In the entries below, spot each line with the word "tjkyner" and copy it.

(Data excerpts)

▼▼▼

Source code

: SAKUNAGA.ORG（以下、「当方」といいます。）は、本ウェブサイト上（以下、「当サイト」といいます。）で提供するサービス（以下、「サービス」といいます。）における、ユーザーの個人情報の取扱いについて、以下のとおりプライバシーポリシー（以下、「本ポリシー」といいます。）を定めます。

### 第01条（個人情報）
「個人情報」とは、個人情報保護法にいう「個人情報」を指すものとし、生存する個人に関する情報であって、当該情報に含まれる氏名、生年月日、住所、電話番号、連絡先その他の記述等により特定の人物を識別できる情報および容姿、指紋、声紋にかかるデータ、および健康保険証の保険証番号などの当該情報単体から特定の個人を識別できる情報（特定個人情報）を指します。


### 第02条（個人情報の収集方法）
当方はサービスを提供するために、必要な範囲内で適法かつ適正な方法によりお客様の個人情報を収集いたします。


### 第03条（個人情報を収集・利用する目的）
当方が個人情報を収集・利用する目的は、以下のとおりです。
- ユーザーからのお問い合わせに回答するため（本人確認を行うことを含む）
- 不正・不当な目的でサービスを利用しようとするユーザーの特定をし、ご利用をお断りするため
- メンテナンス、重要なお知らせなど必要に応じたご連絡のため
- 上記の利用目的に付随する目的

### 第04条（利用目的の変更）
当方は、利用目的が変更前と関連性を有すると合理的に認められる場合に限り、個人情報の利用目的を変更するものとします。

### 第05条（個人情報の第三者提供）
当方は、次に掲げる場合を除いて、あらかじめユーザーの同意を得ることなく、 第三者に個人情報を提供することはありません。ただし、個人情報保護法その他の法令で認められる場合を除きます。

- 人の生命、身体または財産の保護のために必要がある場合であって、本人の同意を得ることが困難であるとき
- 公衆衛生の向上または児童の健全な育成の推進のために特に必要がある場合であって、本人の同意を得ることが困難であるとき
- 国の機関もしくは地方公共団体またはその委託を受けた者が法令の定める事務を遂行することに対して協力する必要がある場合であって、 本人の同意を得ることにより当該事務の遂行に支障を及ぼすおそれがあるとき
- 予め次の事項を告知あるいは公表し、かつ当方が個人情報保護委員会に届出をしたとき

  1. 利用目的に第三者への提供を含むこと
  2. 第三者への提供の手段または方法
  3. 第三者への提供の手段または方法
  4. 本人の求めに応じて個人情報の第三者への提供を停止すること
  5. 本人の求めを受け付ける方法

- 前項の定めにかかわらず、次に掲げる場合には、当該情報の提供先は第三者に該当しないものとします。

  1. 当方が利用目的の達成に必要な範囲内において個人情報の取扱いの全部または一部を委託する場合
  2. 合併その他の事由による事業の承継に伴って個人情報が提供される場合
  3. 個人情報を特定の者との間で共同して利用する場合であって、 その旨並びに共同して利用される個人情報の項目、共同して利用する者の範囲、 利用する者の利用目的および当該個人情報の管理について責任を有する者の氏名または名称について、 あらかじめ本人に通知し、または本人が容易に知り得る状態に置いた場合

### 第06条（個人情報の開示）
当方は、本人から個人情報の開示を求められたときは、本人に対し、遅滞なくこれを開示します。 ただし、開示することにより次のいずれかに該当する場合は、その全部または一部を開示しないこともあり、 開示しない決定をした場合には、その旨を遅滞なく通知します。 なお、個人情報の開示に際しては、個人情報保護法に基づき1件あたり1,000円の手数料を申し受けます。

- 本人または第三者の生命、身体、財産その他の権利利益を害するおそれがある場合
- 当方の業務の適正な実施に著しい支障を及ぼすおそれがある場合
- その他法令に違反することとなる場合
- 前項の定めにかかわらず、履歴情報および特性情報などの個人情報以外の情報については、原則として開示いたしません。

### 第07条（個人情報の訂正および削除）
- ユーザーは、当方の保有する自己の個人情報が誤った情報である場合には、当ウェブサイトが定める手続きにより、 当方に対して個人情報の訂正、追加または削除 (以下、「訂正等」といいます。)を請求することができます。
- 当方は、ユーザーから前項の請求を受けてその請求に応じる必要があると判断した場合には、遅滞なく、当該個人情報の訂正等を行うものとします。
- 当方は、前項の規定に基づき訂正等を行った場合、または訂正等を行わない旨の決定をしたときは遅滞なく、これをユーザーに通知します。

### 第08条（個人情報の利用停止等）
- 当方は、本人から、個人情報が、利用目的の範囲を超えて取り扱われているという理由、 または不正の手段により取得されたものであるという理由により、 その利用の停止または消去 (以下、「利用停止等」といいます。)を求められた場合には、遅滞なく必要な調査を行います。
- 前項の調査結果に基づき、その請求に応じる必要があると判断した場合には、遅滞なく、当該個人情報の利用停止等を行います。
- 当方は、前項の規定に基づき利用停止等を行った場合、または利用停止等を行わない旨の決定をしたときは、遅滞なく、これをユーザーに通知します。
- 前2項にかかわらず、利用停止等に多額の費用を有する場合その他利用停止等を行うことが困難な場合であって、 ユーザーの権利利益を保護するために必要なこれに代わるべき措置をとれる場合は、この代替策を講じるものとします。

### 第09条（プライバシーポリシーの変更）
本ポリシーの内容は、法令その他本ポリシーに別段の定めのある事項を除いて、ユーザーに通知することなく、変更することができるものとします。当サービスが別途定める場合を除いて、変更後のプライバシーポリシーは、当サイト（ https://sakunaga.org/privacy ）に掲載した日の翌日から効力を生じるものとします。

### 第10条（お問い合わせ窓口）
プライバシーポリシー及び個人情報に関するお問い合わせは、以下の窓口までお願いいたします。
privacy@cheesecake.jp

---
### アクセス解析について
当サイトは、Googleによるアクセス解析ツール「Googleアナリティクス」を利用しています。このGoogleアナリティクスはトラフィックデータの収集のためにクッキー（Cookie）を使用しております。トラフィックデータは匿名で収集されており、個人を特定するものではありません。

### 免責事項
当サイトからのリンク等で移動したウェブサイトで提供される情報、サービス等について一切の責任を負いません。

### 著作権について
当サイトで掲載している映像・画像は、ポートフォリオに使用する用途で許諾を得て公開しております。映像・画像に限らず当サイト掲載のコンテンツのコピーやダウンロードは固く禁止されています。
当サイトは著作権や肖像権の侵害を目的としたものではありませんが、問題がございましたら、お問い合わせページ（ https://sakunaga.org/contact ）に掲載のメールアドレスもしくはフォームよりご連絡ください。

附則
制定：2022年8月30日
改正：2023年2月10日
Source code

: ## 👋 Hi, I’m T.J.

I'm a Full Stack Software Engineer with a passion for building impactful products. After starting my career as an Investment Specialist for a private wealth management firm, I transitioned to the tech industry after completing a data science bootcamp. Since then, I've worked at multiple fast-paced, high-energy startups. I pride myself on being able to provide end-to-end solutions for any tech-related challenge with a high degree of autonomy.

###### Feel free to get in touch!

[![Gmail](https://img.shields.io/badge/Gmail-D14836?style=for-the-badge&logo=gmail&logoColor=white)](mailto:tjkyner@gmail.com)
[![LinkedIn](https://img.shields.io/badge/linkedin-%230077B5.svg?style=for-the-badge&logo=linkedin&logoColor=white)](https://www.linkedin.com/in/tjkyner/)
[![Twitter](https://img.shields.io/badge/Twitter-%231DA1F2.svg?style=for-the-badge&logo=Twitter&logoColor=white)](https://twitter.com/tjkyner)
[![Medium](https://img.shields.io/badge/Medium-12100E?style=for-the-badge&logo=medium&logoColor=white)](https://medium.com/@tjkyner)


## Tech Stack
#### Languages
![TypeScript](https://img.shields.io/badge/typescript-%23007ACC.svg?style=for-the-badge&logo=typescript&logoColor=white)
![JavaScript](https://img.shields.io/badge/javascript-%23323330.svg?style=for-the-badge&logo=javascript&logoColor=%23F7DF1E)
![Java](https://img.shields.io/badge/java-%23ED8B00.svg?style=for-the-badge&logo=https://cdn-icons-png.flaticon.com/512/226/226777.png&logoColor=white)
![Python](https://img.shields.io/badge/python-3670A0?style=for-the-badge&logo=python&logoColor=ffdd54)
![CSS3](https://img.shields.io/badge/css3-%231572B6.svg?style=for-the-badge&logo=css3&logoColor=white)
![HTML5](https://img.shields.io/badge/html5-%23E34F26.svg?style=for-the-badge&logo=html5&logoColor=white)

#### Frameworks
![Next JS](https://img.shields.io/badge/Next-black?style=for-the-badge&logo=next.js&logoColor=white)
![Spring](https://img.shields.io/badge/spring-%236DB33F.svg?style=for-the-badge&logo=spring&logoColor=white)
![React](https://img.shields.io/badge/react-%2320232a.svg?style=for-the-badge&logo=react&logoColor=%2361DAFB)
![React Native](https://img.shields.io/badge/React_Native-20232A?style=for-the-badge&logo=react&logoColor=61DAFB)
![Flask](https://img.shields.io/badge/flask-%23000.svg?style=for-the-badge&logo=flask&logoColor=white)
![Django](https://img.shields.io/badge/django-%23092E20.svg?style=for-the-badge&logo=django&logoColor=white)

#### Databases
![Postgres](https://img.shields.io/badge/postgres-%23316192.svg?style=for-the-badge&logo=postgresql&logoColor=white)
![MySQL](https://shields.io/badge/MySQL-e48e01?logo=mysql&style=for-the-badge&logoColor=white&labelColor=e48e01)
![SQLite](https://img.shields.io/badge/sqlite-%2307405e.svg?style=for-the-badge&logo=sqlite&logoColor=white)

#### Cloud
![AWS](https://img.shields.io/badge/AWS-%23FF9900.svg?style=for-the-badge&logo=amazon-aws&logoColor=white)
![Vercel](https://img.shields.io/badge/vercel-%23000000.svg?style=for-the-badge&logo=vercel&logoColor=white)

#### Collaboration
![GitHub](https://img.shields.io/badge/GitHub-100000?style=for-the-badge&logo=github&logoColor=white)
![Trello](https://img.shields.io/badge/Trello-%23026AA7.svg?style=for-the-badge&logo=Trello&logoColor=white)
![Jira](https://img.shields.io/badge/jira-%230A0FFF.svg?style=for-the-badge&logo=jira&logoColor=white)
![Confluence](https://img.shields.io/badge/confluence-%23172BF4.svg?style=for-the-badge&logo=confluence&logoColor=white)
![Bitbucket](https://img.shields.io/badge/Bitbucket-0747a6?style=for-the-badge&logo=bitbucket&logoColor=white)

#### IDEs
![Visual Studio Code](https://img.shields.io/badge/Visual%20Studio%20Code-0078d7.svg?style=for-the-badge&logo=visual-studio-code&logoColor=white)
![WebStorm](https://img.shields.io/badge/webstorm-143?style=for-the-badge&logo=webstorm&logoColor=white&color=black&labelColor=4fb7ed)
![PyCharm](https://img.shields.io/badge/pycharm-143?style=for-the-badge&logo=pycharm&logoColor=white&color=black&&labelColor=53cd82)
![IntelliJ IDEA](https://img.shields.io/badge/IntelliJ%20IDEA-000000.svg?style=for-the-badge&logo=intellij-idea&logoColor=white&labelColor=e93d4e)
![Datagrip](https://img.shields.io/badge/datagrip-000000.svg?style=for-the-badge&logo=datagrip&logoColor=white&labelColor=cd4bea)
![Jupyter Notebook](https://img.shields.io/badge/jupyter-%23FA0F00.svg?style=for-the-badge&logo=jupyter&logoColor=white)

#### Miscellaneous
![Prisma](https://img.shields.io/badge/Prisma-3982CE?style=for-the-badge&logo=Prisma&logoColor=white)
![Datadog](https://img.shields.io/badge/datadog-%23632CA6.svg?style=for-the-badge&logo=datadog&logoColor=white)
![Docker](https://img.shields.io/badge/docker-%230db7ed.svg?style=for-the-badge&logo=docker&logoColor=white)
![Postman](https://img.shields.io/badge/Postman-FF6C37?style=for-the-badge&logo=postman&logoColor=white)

▲▲▲

-- Reply --
[![Gmail](https://img.shields.io/badge/Gmail-D14836?style=for-the-badge&logo=gmail&logoColor=white)](mailto:tjkyner@gmail.com)
[![LinkedIn](https://img.shields.io/badge/linkedin-%230077B5.svg?style=for-the-badge&logo=linkedin&logoColor=white)](https://www.linkedin.com/in/tjkyner/)
[![Twitter](https://img.shields.io/badge/Twitter-%231DA1F2.svg?style=for-the-badge&logo=Twitter&logoColor=white)](https://twitter.com/tjkyner)
[![Medium](https://img.shields.io/badge/Medium-12100E?style=for-the-badge&logo=medium&logoColor=white)](https://medium.com/@tjkyner)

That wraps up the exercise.